Chad's government has ordered a curfew for the capital and six provinces in the interior as its army tries to chase down rebels who nearly toppled the president. Opposition leaders have been jailed in N'Djamena, while tens of thousands of civilians have fled to Cameroon. VOA's Nico Colombant reports from our West, Central Africa bureau in Dakar.
The curfew will cover N'Djamena as well as eastern and northern provinces.
The decision came as military officials said soldiers were trying to hunt down rebels before they returned to their bases in Sudan.
The army says it controls all of Chad, but rebels say they still control northern, central and eastern parts. Some admit they are running out of fuel, ammunition and food, but say they could have taken power if France had not intervened militarily.
Some reports say a large convoy of rebels was believed to be located about 400 kilometers northeast of the capital.
The European Union had just begun deploying a peacekeeping force along Chad's border with Sudan when the rebel incursion started last week. An EU spokesman said those efforts are now expected to resume next week.
European officials say the aim of the force is to provide security for hundreds of thousands of people displaced by the fighting in Sudan's Darfur region, Chad and the Central African Republic. 3,700 peacekeepers are due to deploy in both Chad and the CAR.
Chadian President Idriss Deby says help is not coming soon enough.
Speaking on French private radio, he said it would have been nice if the European force had already been present. He says Chad's army has been trying to secure the refugee camps, and the effort has weakened its ability to defend the rest of the country against rebels.
During the interview, Mr. Deby called the rebels bandits, thieves, Islamic extremists and Sudanese-backed mercenaries who would probably attack again.
Chad's president also said that he is ready to pardon French aid workers, sentenced to eight years in jail in Chad, and then in France, over an attempted abduction of children, most from Chad. The aid workers say they believed the children were orphans from Darfur.
Mr. Deby's comments prompted lawyers for the jailed aid workers to make official pleas for their pardon.
He also said opposition leaders arrested during the fighting in the capital would have to face the law if they were trying to destabilize Chad as well.
Human rights groups have asked for their immediate release. Reed Brody from New York-based Human Rights Watch says it is unfortunate politics in Chad have become so confrontational.
"War is not good. It is not good that it should be power factions fighting against each other," Brody said. "What is needed in Chad in addition to an immediate ceasefire and protection of civilians, ultimately is true democracy and ultimately some kind of sitting down which all elements of Chadian society from the north and from the south come together and work towards the benefit of a country that is one of the poorest on earth, despite the fact that they have found a significant amount of oil, that is not being used yet to help the people of the country."

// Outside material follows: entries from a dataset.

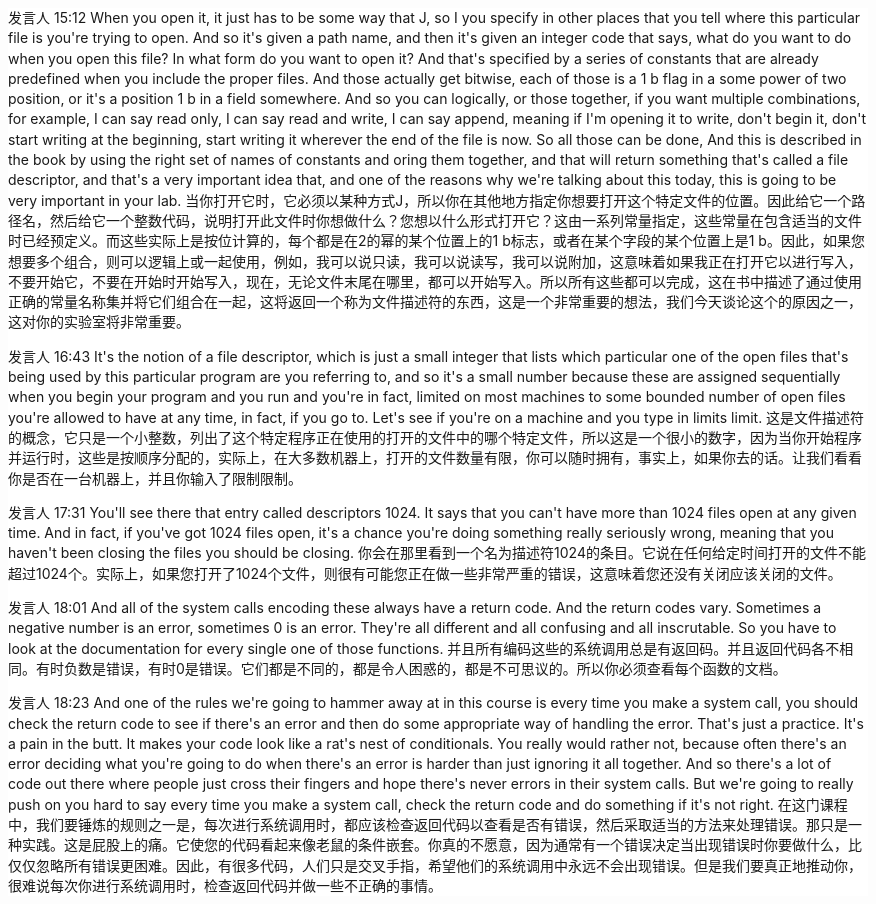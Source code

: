 
发言人   15:12
When you open it, it just has to be some way that J, so I you specify in other places that you tell where this particular file is you're trying to open. And so it's given a path name, and then it's given an integer code that says, what do you want to do when you open this file? In what form do you want to open it? And that's specified by a series of constants that are already predefined when you include the proper files. And those actually get bitwise, each of those is a 1 b flag in a some power of two position, or it's a position 1 b in a field somewhere. And so you can logically, or those together, if you want multiple combinations, for example, I can say read only, I can say read and write, I can say append, meaning if I'm opening it to write, don't begin it, don't start writing at the beginning, start writing it wherever the end of the file is now. So all those can be done, And this is described in the book by using the right set of names of constants and oring them together, and that will return something that's called a file descriptor, and that's a very important idea that, and one of the reasons why we're talking about this today, this is going to be very important in your lab. 
当你打开它时，它必须以某种方式J，所以你在其他地方指定你想要打开这个特定文件的位置。因此给它一个路径名，然后给它一个整数代码，说明打开此文件时你想做什么？您想以什么形式打开它？这由一系列常量指定，这些常量在包含适当的文件时已经预定义。而这些实际上是按位计算的，每个都是在2的幂的某个位置上的1 b标志，或者在某个字段的某个位置上是1 b。因此，如果您想要多个组合，则可以逻辑上或一起使用，例如，我可以说只读，我可以说读写，我可以说附加，这意味着如果我正在打开它以进行写入，不要开始它，不要在开始时开始写入，现在，无论文件末尾在哪里，都可以开始写入。所以所有这些都可以完成，这在书中描述了通过使用正确的常量名称集并将它们组合在一起，这将返回一个称为文件描述符的东西，这是一个非常重要的想法，我们今天谈论这个的原因之一，这对你的实验室将非常重要。


发言人   16:43
It's the notion of a file descriptor, which is just a small integer that lists which particular one of the open files that's being used by this particular program are you referring to, and so it's a small number because these are assigned sequentially when you begin your program and you run and you're in fact, limited on most machines to some bounded number of open files you're allowed to have at any time, in fact, if you go to. Let's see if you're on a machine and you type in limits limit. 
这是文件描述符的概念，它只是一个小整数，列出了这个特定程序正在使用的打开的文件中的哪个特定文件，所以这是一个很小的数字，因为当你开始程序并运行时，这些是按顺序分配的，实际上，在大多数机器上，打开的文件数量有限，你可以随时拥有，事实上，如果你去的话。让我们看看你是否在一台机器上，并且你输入了限制限制。

发言人   17:31
You'll see there that entry called descriptors 1024. It says that you can't have more than 1024 files open at any given time. And in fact, if you've got 1024 files open, it's a chance you're doing something really seriously wrong, meaning that you haven't been closing the files you should be closing. 
你会在那里看到一个名为描述符1024的条目。它说在任何给定时间打开的文件不能超过1024个。实际上，如果您打开了1024个文件，则很有可能您正在做一些非常严重的错误，这意味着您还没有关闭应该关闭的文件。



发言人   18:01
And all of the system calls encoding these always have a return code. And the return codes vary. Sometimes a negative number is an error, sometimes 0 is an error. They're all different and all confusing and all inscrutable. So you have to look at the documentation for every single one of those functions. 
并且所有编码这些的系统调用总是有返回码。并且返回代码各不相同。有时负数是错误，有时0是错误。它们都是不同的，都是令人困惑的，都是不可思议的。所以你必须查看每个函数的文档。

发言人   18:23
And one of the rules we're going to hammer away at in this course is every time you make a system call, you should check the return code to see if there's an error and then do some appropriate way of handling the error. That's just a practice. It's a pain in the butt. It makes your code look like a rat's nest of conditionals. You really would rather not, because often there's an error deciding what you're going to do when there's an error is harder than just ignoring it all together. And so there's a lot of code out there where people just cross their fingers and hope there's never errors in their system calls. But we're going to really push on you hard to say every time you make a system call, check the return code and do something if it's not right. 
在这门课程中，我们要锤炼的规则之一是，每次进行系统调用时，都应该检查返回代码以查看是否有错误，然后采取适当的方法来处理错误。那只是一种实践。这是屁股上的痛。它使您的代码看起来像老鼠的条件嵌套。你真的不愿意，因为通常有一个错误决定当出现错误时你要做什么，比仅仅忽略所有错误更困难。因此，有很多代码，人们只是交叉手指，希望他们的系统调用中永远不会出现错误。但是我们要真正地推动你，很难说每次你进行系统调用时，检查返回代码并做一些不正确的事情。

On Thursday, the rebels released a statement saying France has a heavy responsibility in backing Mr. Deby, calling his government a dictatorial, repressive, corrupt and illegal regime. Mr. Deby came to power in a coup in 1990 and changed the constitution to allow unlimited mandates. His last election in 2006 was marred by accusations of widespread fraud.
France's government, which has a permanent military base in Chad, gave logistical, medical and surveillance support to Chad's president during the fighting, but denied rebel accusations that it engaged in combat operations.
The fighting left at least 160 people dead, many of them soldiers or rebels, and one-thousand injured, most of them civilians, according to aid workers.
Aid workers also say tens of thousands of residents who fled to Cameroon are now at the risk of a cholera epidemic. Mr. Deby called on the refugees to return home. Rebels had previously told civilians to flee saying they were preparing another attack.
Sudan denies it backs the Chadian rebels, and accuses Chad of backing rebels operating against Sudanese government forces in Darfur. A large African Union/United Nations force to be deployed in Darfur has faced delays amid resistance from Sudan's government.